Intel Plans for an FPGA Code Library

What are Intel’s plans for the future?

Let’s take a look at what Intel has already done. It’s certainly moving away from the PC, smartphone, and tablet arena. In 2015, Intel acquired Altera FPGA. While some analysts believe Intel overpaid for the company – paid a record $16.7 billion to complete the acquisition, it was still a smart and calculated move.

Even before the acquisition, Intel had already worked with Altera so the company was not entering murky waters. Plus, FPGA are a very versatile electronic component. Low-end FPGA are used to mass produce consumer electronic devices and are necessary to power phones, tablets and touch-based screens. High-end FPGA are certainly more lucrative and can be applied to a number of end-industries. High-end FPGA are used at major companies like Facebook, Google, LinkedIn, and Twitter to power their servers. Bing certainly relies on FPGA to power the hardware behind its image searches.
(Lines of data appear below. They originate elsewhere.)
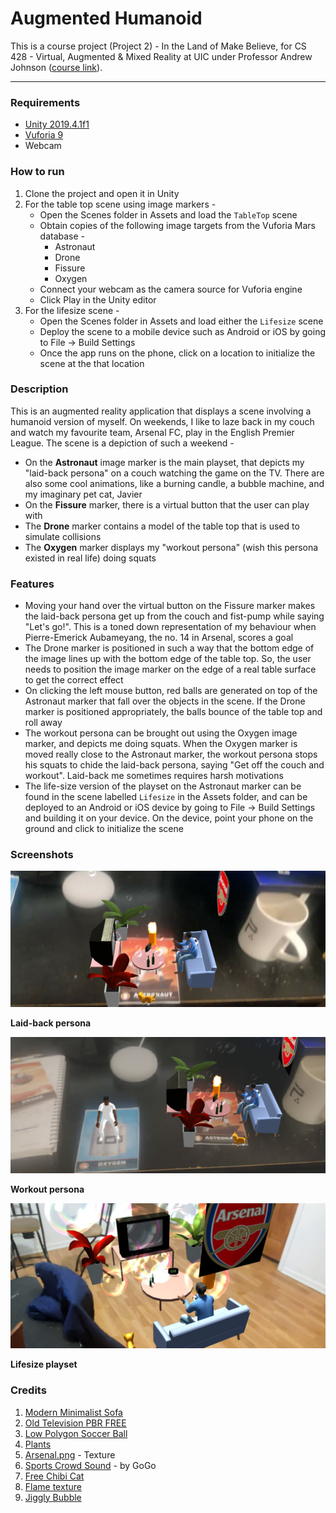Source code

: # Augmented Humanoid

This is a course project (Project 2) - In the Land of Make Believe, for CS 428 - Virtual, Augmented & Mixed Reality at UIC under Professor Andrew Johnson ([course link](https://www.evl.uic.edu/aej/428/)). 

***

### Requirements

* [Unity 2019.4.1f1](https://unity3d.com/get-unity/download)
* [Vuforia 9](https://developer.vuforia.com/downloads/sdk)
* Webcam

### How to run

1. Clone the project and open it in Unity
2. For the table top scene using image markers -
    * Open the Scenes folder in Assets and load the ```TableTop``` scene
    * Obtain copies of the following image targets from the Vuforia Mars database - 
      * Astronaut
      * Drone
      * Fissure
      * Oxygen
    * Connect your webcam as the camera source for Vuforia engine
    * Click Play in the Unity editor
3. For the lifesize scene - 
    * Open the Scenes folder in Assets and load either the ```Lifesize``` scene
    * Deploy the scene to a mobile device such as Android or iOS by going to File -> Build Settings
    * Once the app runs on the phone, click on a location to initialize the scene at the that location
    
### Description

This is an augmented reality application that displays a scene involving a humanoid version of myself. On weekends, I like to laze back in my couch and watch my favourite team, Arsenal FC, play in the English Premier League. The scene is a depiction of such a weekend -
* On the **Astronaut** image marker is the main playset, that depicts my "laid-back persona" on a couch watching the game on the TV. There are also some cool animations, like a burning candle, a bubble machine, and my imaginary pet cat, Javier
* On the **Fissure** marker, there is a virtual button that the user can play with
* The **Drone** marker contains a model of the table top that is used to simulate collisions
* The **Oxygen** marker displays my "workout persona" (wish this persona existed in real life) doing squats

### Features

* Moving your hand over the virtual button on the Fissure marker makes the laid-back persona get up from the couch and fist-pump while saying "Let's go!". This is a toned down representation of my behaviour when Pierre-Emerick Aubameyang, the no. 14 in Arsenal, scores a goal
* The Drone marker is positioned in such a way that the bottom edge of the image lines up with the bottom edge of the table top. So, the user needs to position the image marker on the edge of a real table surface to get the correct effect
* On clicking the left mouse button, red balls are generated on top of the Astronaut marker that fall over the objects in the scene. If the Drone marker is positioned appropriately, the balls bounce of the table top and roll away
* The workout persona can be brought out using the Oxygen image marker, and depicts me doing squats. When the Oxygen marker is moved really close to the Astronaut marker, the workout persona stops his squats to chide the laid-back persona, saying "Get off the couch and workout". Laid-back me sometimes requires harsh motivations
* The life-size version of the playset on the Astronaut marker can be found in the scene labelled ```Lifesize``` in the Assets folder, and can be deployed to an Android or iOS device by going to File -> Build Settings and building it on your device. On the device, point your phone on the ground and click to initialize the scene

### Screenshots

![alt-text](readme_resources/screenshot-1.png)

__Laid-back persona__

![alt-text](readme_resources/screenshot-2.png)

__Workout persona__

![alt-text](readme_resources/screenshot-3.jpeg) 

__Lifesize playset__

### Credits

1. [Modern Minimalist Sofa](https://assetstore.unity.com/packages/3d/props/furniture/modern-minimalist-sofa-136398)
2. [Old Television PBR FREE](https://assetstore.unity.com/packages/3d/props/electronics/old-television-pbr-free-101886#content)
3. [Low Polygon Soccer Ball](https://assetstore.unity.com/packages/3d/low-polygon-soccer-ball-84382)
4. [Plants](https://assetstore.unity.com/packages/3d/vegetation/plants/plants-150261#content)
5. [Arsenal.png](https://en.wikipedia.org/wiki/Arsenal_F.C.) - Texture
6. [Sports Crowd Sound](http://soundbible.com/1881-Sports-Crowd.html) - by GoGo
7. [Free Chibi Cat](https://assetstore.unity.com/packages/3d/characters/animals/mammals/free-chibi-cat-165490#content)
8. [Flame texture](https://www.pexels.com/photo/fire-wallpaper-207353/)
9. [Jiggly Bubble](https://assetstore.unity.com/packages/vfx/particles/environment/jiggly-bubble-free-61236#content)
The current biggest trend for FPGA is the market for autonomous cars. FPGA are ideal components for the hardware. They are reprogrammable and they can process large amounts of data within several seconds – this is necessary for any self-driving platform.

FPGA are also used to power the hardware in the telecommunication industry, enabling the transport of data, video feeds, and powering up networks which require a high bandwidth and low latency.

This August, Intel completed another acquisition. In a deal worth over $350 million, Intel acquired artificial intelligence and deep-learning company, Nervana Systems. Nervana’s technology will be used to power up Intel’s AI portfolio and advance the company’s foray into deep learning and further advance its Xeon processors.

Intel also has plans to build a code library of sorts. The libraries will contain pre-built code that developers can use to power their PCBs. The goal is to build a knowledge base and to give developers a platform that already contains the basics.